All smokers evaluated the risk of Light and Ultra Light cigarettes, respectively, on a 0–10 scale, where 0 designated the risk of not smoking at all and 10 designated the risk equal to that of a Regular cigarette. As fig 1 shows, Ultra Lights were consistently regarded as safer than Lights. Light cigarette smokers estimated the risk of both Light (p = 0.03) and Ultra Light (p = 0.004) cigarettes lower than Regular smokers did. Ultra Light smokers, in turn, estimated the risks of both cigarette types lower than Lights smokers did (p = 0.006 and p = 0.002, respectively)—in other words, even though they did not smoke them, Ultra Light smokers thought Light cigarettes were safer than Light smokers did. Smoking Lights (mean (SE) score 7.6 (0.06)) or Ultra Lights (6.8 (0.07)) was thought to impart lower risk than smoking Regulars (both means were significantly less than 10, the risk of smoking a Regular cigarette; p < 0.0001). All three types of smokers believed that Ultra Light cigarettes were less hazardous than Lights (mean difference 0.78, p < 0.0001). Although most smokers thought that smoking Lights or Ultra Lights was closer in risk to smoking Regulars than to not smoking at all, 8.7% thought that Light cigarettes were closer in risk to not smoking (< 5 on 0–10 scale), while 20.9% believed the risk of Ultra Light cigarettes was closer to that of not smoking. Among Ultra Light smokers, 27.1% believed the risk of smoking Ultra Lights was closer to that of not smoking at all than to smoking Regulars (rating < 5); this was also true of 22.1% of the Light smokers.

Figure 1

Perceived risk of smoking Light and Ultra Light cigarettes in comparison to regular cigarettes.

Perceived tar delivery of Light and Ultra Light cigarettes in comparison to Regular cigarettes

Table 2 shows the number of Light or Ultra Light cigarettes respondents thought were needed to equal the tar and nicotine delivery of one Regular cigarette. On average, half of all smokers thought that it was necessary to smoke two Light cigarettes and three Ultra Light cigarettes to get as much tar as from a single Regular cigarette. Although research indicates that L/ULs can deliver as much tar and nicotine as Regular cigarettes, only 19.3% of all smokers said that one Light cigarette is equivalent in tar delivery to one Regular cigarette; almost half thought that one Light delivered approximately half the tar of a Regular, and about one third thought they could smoke three or more Lights before being exposed to the amount of tar in one Regular cigarette. Similarly, table 2 shows that only 12.9% of all smokers reported that one Ultra Light cigarette delivers the same amount of tar as one Regular cigarette. Among Ultra Light smokers, only 6.4% thought one Ultra Light cigarette was equal to one Regular cigarette. Almost three quarters of Ultra Light smokers thought they could smoke three or more Ultra Lights before incurring the tar exposure of one Regular.

Table 2

Smokers' beliefs about the number of Light or Ultra Light cigarettes equivalent to one Regular cigarette in terms of tar delivery

Smokers of Light and Regular cigarettes did not differ from each other in how they evaluated the delivery of either kind of cigarette (p = 0.09 for Light cigarettes; p = 0.49 for Ultra Light cigarettes). However, smokers of Ultra Light brands were more favourable than Light smokers in their evaluation of Light cigarette brands—that is, they thought it would take more Lights to equal the delivery of one Regular cigarette (p = 0.002; table 2).

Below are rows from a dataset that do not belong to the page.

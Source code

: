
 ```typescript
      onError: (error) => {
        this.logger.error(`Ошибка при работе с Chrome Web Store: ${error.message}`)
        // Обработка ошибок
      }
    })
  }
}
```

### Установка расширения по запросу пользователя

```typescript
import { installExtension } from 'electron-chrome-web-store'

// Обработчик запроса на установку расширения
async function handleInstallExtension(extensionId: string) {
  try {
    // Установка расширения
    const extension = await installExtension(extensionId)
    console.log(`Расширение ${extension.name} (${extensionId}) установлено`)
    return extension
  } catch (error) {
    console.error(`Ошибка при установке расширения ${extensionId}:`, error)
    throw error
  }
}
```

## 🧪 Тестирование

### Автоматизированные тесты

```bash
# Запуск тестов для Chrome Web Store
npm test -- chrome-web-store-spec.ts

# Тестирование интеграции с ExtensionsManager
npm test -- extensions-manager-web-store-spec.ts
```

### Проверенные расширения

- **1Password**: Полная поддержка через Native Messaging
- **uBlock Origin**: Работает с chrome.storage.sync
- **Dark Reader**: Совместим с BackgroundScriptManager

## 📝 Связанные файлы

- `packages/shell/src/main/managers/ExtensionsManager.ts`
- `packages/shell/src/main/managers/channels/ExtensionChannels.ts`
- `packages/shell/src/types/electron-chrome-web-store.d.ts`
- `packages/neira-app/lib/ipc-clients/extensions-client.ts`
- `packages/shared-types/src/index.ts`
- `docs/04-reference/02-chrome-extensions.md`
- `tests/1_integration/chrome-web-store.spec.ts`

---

Beliefs about Light and Ultra Light cigarettes in comparison to Regular cigarettes (composite variables)

When asked a series of questions about whether L/ULs were safer in comparison to Regulars, smokers tended to express doubt about the safety advantages of L/ULs (table 3). On average, respondents rated statements about safety at 2.0, equivalent to “probably not true”. However, 15.9% of smokers found the claims credible (that is, scored above the midpoint of 3). Statements about reduced delivery were more credible, with the mean rating falling between “probably true” and “might or might not be true”; more than half found the claims credible. Statements about milder sensations of L/ULs fared similarly, with the mean rating favouring the statements, and the majority endorsing them. Smokers were doubtful that L/ULs were less addictive or would promote quitting (table 3).

Table 3

Mean ratings for beliefs about Light and Ultra Light cigarettes by type of smoker (1–5 scale)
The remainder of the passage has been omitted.